* Task requirements:
Working through the lines below, return each one that holds "except".

Extracted records
════════
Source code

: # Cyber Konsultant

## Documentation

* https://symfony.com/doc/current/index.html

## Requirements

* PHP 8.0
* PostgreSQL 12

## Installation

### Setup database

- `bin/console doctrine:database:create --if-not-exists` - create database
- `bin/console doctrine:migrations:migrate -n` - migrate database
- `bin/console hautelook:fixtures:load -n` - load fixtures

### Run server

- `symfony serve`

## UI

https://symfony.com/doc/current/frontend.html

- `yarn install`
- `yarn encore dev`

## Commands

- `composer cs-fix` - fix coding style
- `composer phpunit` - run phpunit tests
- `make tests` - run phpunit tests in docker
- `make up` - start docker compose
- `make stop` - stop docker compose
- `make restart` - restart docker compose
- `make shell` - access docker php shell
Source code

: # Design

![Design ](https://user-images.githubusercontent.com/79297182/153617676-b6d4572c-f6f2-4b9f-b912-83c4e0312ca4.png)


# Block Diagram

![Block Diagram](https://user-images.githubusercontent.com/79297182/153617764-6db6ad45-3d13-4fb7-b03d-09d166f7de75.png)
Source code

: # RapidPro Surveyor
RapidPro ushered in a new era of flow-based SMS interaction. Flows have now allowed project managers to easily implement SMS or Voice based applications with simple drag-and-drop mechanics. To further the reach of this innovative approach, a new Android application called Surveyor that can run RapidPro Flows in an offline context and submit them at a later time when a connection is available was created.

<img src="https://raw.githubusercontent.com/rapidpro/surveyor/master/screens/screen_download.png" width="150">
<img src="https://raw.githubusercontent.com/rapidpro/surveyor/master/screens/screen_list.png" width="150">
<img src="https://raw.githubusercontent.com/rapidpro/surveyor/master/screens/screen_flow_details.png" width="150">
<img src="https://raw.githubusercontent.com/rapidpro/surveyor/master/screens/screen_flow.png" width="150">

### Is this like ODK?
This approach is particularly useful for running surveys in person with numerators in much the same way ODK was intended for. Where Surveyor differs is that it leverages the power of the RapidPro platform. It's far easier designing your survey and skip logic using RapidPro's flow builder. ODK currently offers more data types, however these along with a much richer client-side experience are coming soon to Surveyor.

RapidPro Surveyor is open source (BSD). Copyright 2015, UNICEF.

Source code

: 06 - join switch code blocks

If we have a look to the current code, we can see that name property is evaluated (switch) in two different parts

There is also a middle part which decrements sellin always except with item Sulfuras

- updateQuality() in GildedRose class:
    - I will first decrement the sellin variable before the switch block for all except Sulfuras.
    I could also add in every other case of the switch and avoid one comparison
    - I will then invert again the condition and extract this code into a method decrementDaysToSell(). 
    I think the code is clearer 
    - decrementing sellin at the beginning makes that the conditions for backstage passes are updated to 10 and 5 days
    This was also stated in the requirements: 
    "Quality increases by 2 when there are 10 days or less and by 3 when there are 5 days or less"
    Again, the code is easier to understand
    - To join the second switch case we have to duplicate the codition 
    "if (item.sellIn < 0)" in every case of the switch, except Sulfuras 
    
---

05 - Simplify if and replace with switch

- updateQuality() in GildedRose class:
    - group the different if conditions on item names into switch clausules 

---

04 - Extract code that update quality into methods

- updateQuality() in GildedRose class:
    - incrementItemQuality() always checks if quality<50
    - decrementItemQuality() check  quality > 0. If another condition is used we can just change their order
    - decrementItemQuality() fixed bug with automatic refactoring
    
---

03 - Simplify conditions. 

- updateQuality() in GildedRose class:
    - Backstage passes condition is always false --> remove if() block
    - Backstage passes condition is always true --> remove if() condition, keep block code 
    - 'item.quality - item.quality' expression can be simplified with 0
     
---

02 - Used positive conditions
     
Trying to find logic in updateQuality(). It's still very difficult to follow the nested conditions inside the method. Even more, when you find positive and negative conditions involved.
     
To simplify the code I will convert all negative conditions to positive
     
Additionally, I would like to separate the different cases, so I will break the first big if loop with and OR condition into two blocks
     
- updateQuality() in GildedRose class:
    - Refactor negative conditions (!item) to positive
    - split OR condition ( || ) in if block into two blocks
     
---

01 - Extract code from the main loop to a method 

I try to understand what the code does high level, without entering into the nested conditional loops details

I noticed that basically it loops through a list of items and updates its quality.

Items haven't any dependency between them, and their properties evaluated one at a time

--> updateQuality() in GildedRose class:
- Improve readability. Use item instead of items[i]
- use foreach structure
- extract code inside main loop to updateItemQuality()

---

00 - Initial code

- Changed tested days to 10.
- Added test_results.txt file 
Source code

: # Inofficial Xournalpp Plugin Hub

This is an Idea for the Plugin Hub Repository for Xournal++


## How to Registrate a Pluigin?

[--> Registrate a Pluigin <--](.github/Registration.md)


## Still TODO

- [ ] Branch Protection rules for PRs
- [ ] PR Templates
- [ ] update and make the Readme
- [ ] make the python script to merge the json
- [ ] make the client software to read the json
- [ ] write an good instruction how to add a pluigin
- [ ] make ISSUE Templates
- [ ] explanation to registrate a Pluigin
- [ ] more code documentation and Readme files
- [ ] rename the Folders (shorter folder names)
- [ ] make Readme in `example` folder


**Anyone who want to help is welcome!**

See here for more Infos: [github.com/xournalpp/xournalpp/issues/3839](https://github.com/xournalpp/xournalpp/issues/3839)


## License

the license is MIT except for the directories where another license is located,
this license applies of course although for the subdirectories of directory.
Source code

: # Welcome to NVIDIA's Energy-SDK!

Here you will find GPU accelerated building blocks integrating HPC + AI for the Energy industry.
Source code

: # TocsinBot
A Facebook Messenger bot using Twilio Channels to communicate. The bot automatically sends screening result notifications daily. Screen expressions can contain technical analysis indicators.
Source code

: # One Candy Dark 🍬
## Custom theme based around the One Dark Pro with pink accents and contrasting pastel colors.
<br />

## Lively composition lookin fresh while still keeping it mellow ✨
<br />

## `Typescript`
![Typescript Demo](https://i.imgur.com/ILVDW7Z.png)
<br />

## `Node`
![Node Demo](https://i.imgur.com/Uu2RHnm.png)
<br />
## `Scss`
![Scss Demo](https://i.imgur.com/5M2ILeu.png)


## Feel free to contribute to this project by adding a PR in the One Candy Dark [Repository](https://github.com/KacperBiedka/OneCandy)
════════
* Solution:
There is also a middle part which decrements sellin always except with item Sulfuras
    - I will first decrement the sellin variable before the switch block for all except Sulfuras.
    "if (item.sellIn < 0)" in every case of the switch, except Sulfuras 
the license is MIT except for the directories where another license is located,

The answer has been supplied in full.